Debut album Bad Contestant was suave and slick, swimming in charisma so striking that audiences assumed it was all a persona.“People would tell me that they love the character that I’m playing in my songs,” explains Maltese, perhaps why he’s adopted a more bluntly honest approach this time round. Krystal has spaces of vulnerability and quiet contemplation reminiscent of his very early work.
Krystal is heartbreak immortalised, made by an artist very much going through it. The dissection and mourning of a relationship gone awry - loneliness plays a large part in this record. Not just thematically but creatively too. Made in isolation in his South London bedroom, it was written and produced almost entirely by Maltese himself with some help by Alex Burey, Vegyn, and Tom Carmichael. “I tried to just take it as far as I could myself in my room in the moment until it got ridiculous,” Maltese reflects.

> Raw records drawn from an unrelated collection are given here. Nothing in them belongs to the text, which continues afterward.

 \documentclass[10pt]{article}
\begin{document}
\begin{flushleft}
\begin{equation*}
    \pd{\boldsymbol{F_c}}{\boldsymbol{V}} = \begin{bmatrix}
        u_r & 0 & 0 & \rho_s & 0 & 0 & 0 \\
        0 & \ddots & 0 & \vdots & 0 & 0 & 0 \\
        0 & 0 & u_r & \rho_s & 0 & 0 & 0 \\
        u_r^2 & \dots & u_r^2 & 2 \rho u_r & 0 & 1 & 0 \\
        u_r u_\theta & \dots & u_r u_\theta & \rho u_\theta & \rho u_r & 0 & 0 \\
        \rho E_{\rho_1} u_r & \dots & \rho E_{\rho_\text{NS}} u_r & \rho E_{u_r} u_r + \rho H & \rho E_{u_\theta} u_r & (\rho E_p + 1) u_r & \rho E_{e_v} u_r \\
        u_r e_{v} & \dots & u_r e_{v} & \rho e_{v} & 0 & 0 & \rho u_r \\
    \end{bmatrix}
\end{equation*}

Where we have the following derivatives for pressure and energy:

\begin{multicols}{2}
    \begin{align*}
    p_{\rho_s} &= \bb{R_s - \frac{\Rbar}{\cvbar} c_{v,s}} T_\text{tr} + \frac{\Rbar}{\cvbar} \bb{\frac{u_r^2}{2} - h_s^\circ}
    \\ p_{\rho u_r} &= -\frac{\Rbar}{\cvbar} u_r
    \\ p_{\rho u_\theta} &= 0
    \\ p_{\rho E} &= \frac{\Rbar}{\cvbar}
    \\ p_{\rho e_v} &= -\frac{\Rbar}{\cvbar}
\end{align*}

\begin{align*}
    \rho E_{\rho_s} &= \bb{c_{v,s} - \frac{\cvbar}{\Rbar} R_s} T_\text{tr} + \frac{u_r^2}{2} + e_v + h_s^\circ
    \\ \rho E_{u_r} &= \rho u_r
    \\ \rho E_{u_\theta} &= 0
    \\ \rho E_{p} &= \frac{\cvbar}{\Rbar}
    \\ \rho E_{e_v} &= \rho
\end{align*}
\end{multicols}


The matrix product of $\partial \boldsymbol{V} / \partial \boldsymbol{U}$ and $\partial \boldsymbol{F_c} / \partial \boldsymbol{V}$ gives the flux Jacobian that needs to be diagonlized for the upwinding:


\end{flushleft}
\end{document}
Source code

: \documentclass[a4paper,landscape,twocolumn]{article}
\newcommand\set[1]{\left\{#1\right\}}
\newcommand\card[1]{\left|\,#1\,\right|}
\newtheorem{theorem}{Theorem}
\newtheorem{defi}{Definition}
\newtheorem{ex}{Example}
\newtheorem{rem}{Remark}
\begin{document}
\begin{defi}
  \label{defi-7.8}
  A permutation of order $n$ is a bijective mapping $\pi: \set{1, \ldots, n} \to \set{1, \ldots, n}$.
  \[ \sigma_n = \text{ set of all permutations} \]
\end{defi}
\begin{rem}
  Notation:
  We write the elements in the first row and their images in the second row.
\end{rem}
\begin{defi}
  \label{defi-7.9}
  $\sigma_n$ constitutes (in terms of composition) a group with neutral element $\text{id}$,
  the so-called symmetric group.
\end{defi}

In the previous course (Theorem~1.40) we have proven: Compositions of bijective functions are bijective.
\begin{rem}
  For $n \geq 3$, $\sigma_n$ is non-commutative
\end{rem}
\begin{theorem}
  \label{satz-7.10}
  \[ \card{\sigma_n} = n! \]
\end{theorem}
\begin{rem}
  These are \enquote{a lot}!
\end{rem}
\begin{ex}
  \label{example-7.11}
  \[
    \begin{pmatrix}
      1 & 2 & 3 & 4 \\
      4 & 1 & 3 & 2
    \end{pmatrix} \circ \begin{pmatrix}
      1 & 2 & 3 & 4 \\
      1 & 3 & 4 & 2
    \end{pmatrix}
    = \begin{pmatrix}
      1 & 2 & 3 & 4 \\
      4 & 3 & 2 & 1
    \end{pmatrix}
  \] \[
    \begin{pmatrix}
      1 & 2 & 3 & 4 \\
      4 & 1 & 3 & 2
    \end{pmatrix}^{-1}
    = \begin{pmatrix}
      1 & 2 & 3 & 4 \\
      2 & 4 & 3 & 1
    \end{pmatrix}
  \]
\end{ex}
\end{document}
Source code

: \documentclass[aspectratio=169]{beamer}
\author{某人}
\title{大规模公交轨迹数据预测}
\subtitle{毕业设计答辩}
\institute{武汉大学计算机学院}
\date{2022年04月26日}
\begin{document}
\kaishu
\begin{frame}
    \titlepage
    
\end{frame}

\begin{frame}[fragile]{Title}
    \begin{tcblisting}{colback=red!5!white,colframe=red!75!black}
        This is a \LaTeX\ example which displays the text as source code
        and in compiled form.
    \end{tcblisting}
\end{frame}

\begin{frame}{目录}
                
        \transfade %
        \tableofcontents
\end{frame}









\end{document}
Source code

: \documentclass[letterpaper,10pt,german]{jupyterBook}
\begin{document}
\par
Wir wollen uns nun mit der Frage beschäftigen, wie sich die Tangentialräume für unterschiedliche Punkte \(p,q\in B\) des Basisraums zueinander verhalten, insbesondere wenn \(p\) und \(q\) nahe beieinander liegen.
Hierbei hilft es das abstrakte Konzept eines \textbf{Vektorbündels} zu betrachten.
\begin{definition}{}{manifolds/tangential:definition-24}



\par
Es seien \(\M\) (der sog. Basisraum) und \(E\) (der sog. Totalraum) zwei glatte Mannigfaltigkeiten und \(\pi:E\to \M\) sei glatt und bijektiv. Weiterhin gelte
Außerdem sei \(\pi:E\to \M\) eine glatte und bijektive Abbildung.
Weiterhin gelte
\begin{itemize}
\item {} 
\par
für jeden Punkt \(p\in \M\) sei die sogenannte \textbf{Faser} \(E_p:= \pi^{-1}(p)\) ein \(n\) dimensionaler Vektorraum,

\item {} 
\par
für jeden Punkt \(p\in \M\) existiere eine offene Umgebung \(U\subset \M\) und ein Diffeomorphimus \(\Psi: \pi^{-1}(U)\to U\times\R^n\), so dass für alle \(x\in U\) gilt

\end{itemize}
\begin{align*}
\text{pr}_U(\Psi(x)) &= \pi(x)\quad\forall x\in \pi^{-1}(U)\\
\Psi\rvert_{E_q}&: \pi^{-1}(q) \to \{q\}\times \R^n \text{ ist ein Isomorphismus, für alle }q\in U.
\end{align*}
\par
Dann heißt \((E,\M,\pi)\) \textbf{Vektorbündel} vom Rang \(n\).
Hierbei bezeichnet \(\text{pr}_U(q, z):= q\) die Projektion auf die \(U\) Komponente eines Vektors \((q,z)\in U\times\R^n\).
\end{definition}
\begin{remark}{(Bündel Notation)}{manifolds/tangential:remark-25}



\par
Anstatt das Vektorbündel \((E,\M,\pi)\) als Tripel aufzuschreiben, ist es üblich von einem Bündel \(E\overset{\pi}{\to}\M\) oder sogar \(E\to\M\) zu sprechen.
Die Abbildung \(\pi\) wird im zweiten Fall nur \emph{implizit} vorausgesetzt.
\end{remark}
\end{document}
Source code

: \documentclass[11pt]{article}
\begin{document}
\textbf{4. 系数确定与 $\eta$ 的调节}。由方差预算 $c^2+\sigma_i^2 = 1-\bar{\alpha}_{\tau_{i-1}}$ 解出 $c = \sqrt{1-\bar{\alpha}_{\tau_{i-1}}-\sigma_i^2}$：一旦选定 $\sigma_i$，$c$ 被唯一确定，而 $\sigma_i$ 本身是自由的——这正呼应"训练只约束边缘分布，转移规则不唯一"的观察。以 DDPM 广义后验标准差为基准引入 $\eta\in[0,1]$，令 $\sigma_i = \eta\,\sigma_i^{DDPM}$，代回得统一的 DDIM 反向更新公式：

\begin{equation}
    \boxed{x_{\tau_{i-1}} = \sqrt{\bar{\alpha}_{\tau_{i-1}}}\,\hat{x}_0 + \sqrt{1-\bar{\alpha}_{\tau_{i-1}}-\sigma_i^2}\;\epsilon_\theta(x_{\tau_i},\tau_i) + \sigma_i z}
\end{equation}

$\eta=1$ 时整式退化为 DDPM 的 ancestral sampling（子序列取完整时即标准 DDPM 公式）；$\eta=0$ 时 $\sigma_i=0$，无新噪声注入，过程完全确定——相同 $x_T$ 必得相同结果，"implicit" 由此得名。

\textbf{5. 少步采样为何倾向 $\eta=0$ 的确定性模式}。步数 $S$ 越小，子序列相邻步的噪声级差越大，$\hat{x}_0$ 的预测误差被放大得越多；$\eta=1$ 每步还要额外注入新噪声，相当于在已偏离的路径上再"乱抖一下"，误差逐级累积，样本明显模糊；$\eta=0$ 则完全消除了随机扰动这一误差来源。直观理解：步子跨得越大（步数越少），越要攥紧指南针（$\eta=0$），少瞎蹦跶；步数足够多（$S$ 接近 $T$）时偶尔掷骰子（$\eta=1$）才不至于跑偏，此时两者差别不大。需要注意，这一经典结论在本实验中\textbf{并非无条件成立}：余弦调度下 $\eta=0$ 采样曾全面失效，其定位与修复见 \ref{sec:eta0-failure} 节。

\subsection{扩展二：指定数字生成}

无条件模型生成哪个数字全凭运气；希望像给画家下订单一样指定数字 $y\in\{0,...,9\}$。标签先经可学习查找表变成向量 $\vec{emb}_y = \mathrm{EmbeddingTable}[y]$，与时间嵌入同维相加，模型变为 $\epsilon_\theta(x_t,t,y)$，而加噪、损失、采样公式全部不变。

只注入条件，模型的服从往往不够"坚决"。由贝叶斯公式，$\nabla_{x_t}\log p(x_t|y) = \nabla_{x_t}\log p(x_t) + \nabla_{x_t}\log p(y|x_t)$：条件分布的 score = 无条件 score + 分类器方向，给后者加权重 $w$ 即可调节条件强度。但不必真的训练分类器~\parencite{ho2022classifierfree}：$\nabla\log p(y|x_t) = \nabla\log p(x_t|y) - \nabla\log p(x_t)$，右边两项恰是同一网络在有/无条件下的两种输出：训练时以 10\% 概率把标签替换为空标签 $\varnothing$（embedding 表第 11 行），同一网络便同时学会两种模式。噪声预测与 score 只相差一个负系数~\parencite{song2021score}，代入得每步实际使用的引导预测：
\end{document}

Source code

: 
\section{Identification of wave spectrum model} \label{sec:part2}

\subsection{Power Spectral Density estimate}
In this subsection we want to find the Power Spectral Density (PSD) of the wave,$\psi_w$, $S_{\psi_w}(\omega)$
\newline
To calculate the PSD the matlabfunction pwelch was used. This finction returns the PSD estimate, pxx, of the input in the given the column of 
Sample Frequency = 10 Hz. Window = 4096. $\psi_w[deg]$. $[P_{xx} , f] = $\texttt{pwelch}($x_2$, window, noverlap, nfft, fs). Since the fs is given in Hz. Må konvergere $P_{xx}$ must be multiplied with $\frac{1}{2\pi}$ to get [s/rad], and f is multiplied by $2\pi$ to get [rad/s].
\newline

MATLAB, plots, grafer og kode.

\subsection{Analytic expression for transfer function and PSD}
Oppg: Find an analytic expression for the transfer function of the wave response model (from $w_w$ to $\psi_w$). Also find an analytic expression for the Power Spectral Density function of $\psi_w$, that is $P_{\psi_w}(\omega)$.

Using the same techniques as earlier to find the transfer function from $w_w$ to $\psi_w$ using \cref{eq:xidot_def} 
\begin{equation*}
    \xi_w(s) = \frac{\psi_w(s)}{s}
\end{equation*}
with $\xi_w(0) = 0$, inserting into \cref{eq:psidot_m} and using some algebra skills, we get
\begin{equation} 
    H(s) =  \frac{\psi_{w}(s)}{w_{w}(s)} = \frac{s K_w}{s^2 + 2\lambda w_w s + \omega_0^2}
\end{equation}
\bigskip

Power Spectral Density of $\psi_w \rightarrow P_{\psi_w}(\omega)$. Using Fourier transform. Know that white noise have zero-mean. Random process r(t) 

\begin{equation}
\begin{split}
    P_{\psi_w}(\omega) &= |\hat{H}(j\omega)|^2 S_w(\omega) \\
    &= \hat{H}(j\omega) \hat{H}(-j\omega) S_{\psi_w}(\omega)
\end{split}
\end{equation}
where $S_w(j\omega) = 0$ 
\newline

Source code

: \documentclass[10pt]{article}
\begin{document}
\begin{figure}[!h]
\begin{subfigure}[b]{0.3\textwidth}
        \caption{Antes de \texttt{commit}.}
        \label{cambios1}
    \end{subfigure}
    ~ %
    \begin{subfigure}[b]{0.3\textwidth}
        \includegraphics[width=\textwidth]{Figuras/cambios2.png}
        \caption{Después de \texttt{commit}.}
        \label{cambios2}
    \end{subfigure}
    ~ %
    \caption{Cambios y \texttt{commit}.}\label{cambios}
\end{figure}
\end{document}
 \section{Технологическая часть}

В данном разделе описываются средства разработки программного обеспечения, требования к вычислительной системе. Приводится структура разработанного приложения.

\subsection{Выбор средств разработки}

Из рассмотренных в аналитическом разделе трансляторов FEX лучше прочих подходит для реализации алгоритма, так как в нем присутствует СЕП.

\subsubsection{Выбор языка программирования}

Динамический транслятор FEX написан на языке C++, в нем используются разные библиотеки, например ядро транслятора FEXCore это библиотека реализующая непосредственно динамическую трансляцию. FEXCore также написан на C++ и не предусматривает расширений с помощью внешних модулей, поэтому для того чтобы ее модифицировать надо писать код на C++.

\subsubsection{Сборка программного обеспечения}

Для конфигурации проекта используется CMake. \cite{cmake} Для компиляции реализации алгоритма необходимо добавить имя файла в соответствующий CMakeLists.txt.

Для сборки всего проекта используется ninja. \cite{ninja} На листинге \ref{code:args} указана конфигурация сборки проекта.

Musically, it’s warm and gentle. Soft falsetto vocal harmonies and swirling synths flood the entire thing. Lyrically it’s intimate while also sardonic. Album opener “Rom Com Gone Wrong”, with its Craig Roberts (Submarine) directed music video, contains the brilliant “long baths, podcasts, I’m crying when I’m smashed / Haha, welcome to grieving”. If anything summarises throwing up a peace sign/pout combo mid break-down, it’s that line. “Toyko”’s gruesomely honest “If you rip open my heart you’d see a whole lotta blood and arteries / But if I’m talking romantically you’d see space for you.” is yet another display of his wickedly dark humour.
The last minute or so of title track “Krystal” is divine. Expressing a delectable sorrow, he personifies inevitable heartbreak in the character of Krystal: “dressed nice in all weather types / she will pass by at a point in your life”. The multi-layered vocals are rich and luscious while Maltese laments “I’m a mess and I’ll never love anyone else / I’m obsessed and I’ll never love anyone else.” The gorgeously reflective leading single “Curl Up And Die” is powerfully emotive, once again putting that multi-track to good use. The heartbreakingly resonant “When You Wash Your Hair” closes the record on a bittersweet note while his piano and delicate vocals reminisce on a lost love.
Krystal is an album of self-reflection and honesty. It’s a record of nuance - the floorboard creaks, sighs and first take vocals add to the feeling of intimacy. Heavier than his last offering, this is an album that sees Maltese dissect his psyche during a particularly rough time, and lay it out on a plate. Matt Maltese is an artist bursting with true musicianship and this record demonstrates the versatility that underpins his enormous talent.